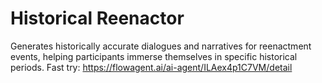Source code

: # Historical Reenactor
Generates historically accurate dialogues and narratives for reenactment events, helping participants immerse themselves in specific historical periods.
Fast try: https://flowagent.ai/ai-agent/ILAex4p1C7VM/detail

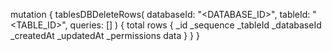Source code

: mutation {
    tablesDBDeleteRows(
        databaseId: "<DATABASE_ID>",
        tableId: "<TABLE_ID>",
        queries: []
    ) {
        total
        rows {
            _id
            _sequence
            _tableId
            _databaseId
            _createdAt
            _updatedAt
            _permissions
            data
        }
    }
}
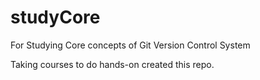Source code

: # studyCore
For Studying Core concepts of Git Version Control System 

Taking courses to do hands-on created this repo.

═══

__WHAT THE TASK REQUIRES__. Extract, word for word, each line from the one that contains "Fast try: https://flowagent.ai/ai-agent/ILAex4p1C7VM/detail" through the final line of the data above. Leave the pictures out.

__THE ANSWER__.
Fast try: https://flowagent.ai/ai-agent/ILAex4p1C7VM/detail

Source code

: mutation {
    tablesDBDeleteRows(
        databaseId: "<DATABASE_ID>",
        tableId: "<TABLE_ID>",
        queries: []
    ) {
        total
        rows {
            _id
            _sequence
            _tableId
            _databaseId
            _createdAt
            _updatedAt
            _permissions
            data
        }
    }
}
Source code

: # studyCore
For Studying Core concepts of Git Version Control System 

Taking courses to do hands-on created this repo.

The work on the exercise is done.